Frayer organizes his article in a way where the readers are left with a lingering sympathy. He begins this article by providing a personal account of the arrival of the refugees, noting that it is safer for refugees to arrive in the dark vs. in broad daylight. Historically with “dark” being associated with “scary”, Frayer bringing up the time of arrival shows that these refugees live in a totally different situation than the Westerners, who are comfortable in bed at night, do. After mentioning the silence of the refugee center in Bangladesh, Frayer dips into the historical context of the genocide in order to provide extensive background for the readers to understand. The last account depicts the chaotic environment of the refugees seeking aid, specifically ending off with the personal account of the crying boy. The whole article is marred with photos depicting the paragraph previous to it, providing context and visual imagery. The black-and-white images are the standout aspect of the article, intended to tangle the heartstrings of those who view them by setting a gloomy tone. The first image focuses on the crying boy, which emphasizes the boy and the situation that not only he is in, but millions of other Rohingyas. The last image shows a group of men performing an Islamic prayer amidst the situation there, showcasing that the only thing these refugees are able to hold onto, in the absence of aid, help, and coverage, is faith. Faith that their situation will improve somehow. Frayer’s emotional appeal of this tragic situation is what leaves a mark, long after one is done reading the article.

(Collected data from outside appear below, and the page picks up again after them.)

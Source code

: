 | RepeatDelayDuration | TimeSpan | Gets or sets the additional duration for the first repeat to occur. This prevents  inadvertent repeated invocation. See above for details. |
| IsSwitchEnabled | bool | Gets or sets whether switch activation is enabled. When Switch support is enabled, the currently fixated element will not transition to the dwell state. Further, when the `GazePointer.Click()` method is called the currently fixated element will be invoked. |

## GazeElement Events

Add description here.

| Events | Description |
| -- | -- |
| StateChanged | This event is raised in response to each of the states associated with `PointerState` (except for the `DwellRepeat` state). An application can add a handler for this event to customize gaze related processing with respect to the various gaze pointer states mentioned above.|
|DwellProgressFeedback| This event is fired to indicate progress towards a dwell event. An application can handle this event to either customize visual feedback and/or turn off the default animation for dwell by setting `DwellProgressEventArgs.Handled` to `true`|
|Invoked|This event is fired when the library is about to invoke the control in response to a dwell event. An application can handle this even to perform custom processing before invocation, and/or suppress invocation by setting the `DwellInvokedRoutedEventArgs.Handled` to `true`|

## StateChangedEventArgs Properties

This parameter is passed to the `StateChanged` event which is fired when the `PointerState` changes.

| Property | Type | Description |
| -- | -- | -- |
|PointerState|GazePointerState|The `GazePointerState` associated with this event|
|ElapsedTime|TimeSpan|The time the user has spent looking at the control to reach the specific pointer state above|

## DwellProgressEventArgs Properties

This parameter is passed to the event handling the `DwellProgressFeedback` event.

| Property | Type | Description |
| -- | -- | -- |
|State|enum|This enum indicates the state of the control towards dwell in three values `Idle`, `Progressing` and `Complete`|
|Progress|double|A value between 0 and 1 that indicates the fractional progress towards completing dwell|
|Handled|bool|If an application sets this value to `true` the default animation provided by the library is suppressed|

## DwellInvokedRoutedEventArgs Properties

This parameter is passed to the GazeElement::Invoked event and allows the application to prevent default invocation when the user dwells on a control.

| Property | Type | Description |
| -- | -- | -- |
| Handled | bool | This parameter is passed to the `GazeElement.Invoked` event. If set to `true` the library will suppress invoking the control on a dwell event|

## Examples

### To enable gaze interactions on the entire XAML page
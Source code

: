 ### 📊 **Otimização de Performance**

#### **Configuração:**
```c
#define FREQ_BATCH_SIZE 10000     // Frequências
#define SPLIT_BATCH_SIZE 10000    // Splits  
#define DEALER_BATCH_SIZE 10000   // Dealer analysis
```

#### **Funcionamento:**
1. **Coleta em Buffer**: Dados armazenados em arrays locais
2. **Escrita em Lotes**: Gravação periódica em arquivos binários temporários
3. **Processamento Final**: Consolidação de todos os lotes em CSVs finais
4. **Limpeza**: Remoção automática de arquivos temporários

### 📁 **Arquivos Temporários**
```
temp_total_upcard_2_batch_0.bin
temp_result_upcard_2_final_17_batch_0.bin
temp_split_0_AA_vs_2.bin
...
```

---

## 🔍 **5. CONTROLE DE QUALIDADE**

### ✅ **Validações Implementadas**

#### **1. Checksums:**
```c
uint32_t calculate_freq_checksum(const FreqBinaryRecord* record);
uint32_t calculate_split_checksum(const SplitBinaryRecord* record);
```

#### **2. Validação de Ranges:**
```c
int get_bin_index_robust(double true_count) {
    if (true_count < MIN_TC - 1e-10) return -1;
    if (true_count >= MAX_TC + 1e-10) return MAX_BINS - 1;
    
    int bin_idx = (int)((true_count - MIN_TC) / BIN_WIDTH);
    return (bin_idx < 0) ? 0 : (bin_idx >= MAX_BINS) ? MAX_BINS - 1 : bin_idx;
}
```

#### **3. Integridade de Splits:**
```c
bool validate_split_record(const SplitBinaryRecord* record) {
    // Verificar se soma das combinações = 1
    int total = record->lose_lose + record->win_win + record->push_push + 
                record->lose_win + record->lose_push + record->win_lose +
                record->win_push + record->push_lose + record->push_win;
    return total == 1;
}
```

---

Frayer’s emotional and detailed depiction of the personal accounts of the Rohingya refugees is effective in appealing to the readers. In times where information is easily readable, Frayer contributes to this by detailing an underlooked situation and placing it in an easy spotlight for people who are unfamiliar with the situation in Myanmar to enlighten themselves. With Frayer’s outstanding efforts of anchoring this situation to the public, readers may hope for a future for the stateless.

References[edit | edit source]

  1. "Could Aung San Suu Kyi face Rohingya genocide charges?". BBC News. 2017-12-18. Retrieved 2021-12-20.
  2. 2.0 2.1 2.2 2.3 2.4 2.5 2.6 "Desperate Journey: The Rohingya Flee Myanmar". TIME.com. Retrieved 2021-12-20.
  3. "Duties & Responsibilities of Journalists". Work - Chron.com. Retrieved 2021-12-20.